Everyone deserves to live without fear.
I was advised to leave the home immediately taking only what I needed in an overnight bag and I was given directions to drive to a concealed location. When I arrived, every door that I walked through locked behind me. I couldn't remember the last time that I had felt that safe.
-an excerpt from the story shared by a survivor of domestic violence during the Survivors Speak event
Just the Clothes on Our Backs
I went then with my four year old son and my six month old son with the clothes on our backs and spent my first night at the Shelterhouse. I had no idea that one night would turn into 90 days. For the first three days, I shook uncontrollably, from the top of my head to the bottom of my feet. Then I met with my advocate, Jane, a strong, intelligent, well-educated, well-spoken woman, who asked: "What did I need?"
-an excerpt from the story shared by a survivor of domestic violence during the 2009 Survivors Speak event
My experience with Shelterhouse started when I was 13. When we ended up at Shelterhouse of Midland, I had two black eyes and my mother had a broken leg. Back then, the police, when they would show up, they didn’t cart him off and take him to jail and stop the violence. They told him to “Calm down. You need to leave and go cool down.” And then they also left. But he came back. So it didn’t help. But the Shelterhouse did.

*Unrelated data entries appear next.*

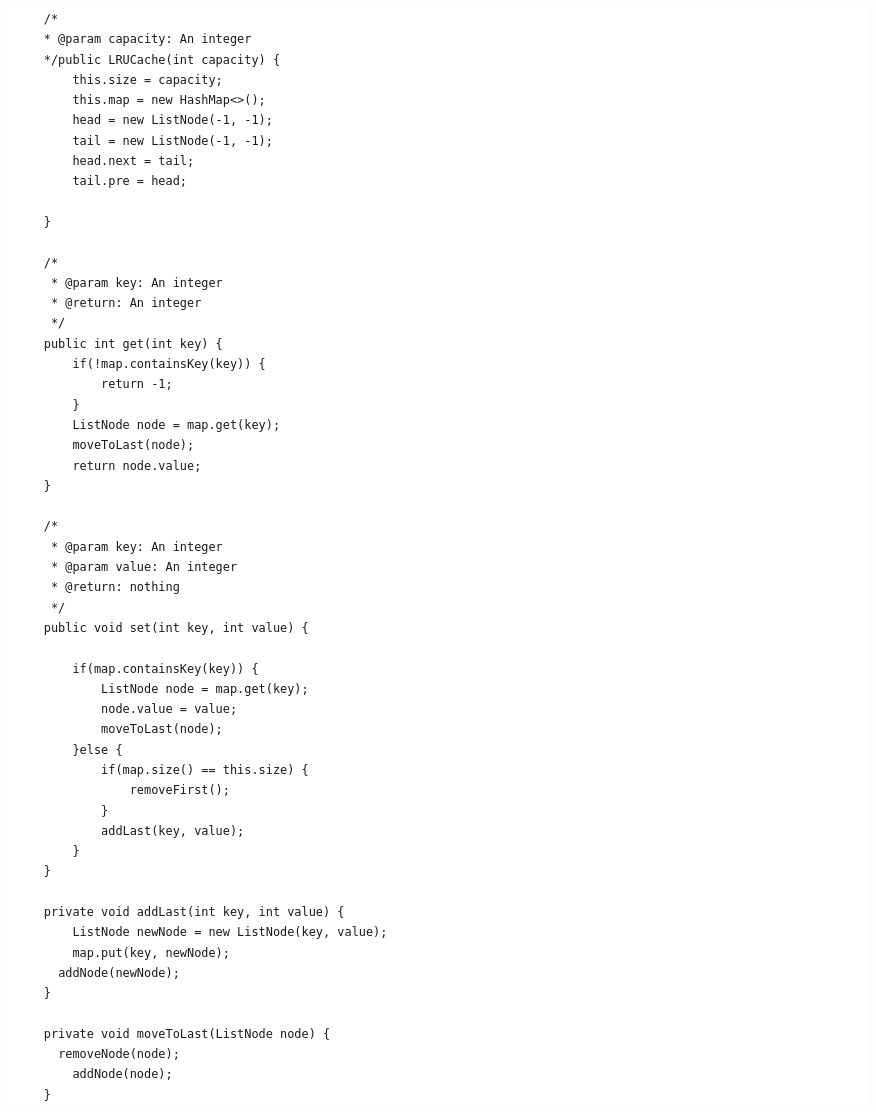          /*
         * @param capacity: An integer
         */public LRUCache(int capacity) {
             this.size = capacity;
             this.map = new HashMap<>();
             head = new ListNode(-1, -1);
             tail = new ListNode(-1, -1);
             head.next = tail;
             tail.pre = head;
             
         }
     
         /*
          * @param key: An integer
          * @return: An integer
          */
         public int get(int key) {
             if(!map.containsKey(key)) {
                 return -1;
             }
             ListNode node = map.get(key);
             moveToLast(node);
             return node.value;
         }
     
         /*
          * @param key: An integer
          * @param value: An integer
          * @return: nothing
          */
         public void set(int key, int value) {
             
             if(map.containsKey(key)) {
                 ListNode node = map.get(key);
                 node.value = value;
                 moveToLast(node);
             }else {
                 if(map.size() == this.size) {
                     removeFirst();
                 }
                 addLast(key, value);
             }
         }
         
         private void addLast(int key, int value) {
             ListNode newNode = new ListNode(key, value);
             map.put(key, newNode);
           addNode(newNode);
         }
       
         private void moveToLast(ListNode node) {
           removeNode(node);
             addNode(node);
         }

~An excerpt from the story shared by a survivor of domestic violence during the 2009 Survivors Speak event
My Inner Bees
I lived in an abusive relationship for eight years. Not because I was stupid, and not even because I was still in love with him after so many years, but because I was so afraid to get out of it that I felt I couldn’t. It’s not easy to get out of a relationship like that, for so many crazy and legitimate reasons.
The crazy reasons? Humiliation. Fear of everyone thinking I was weak, or stupid, or an unfit partner or mother.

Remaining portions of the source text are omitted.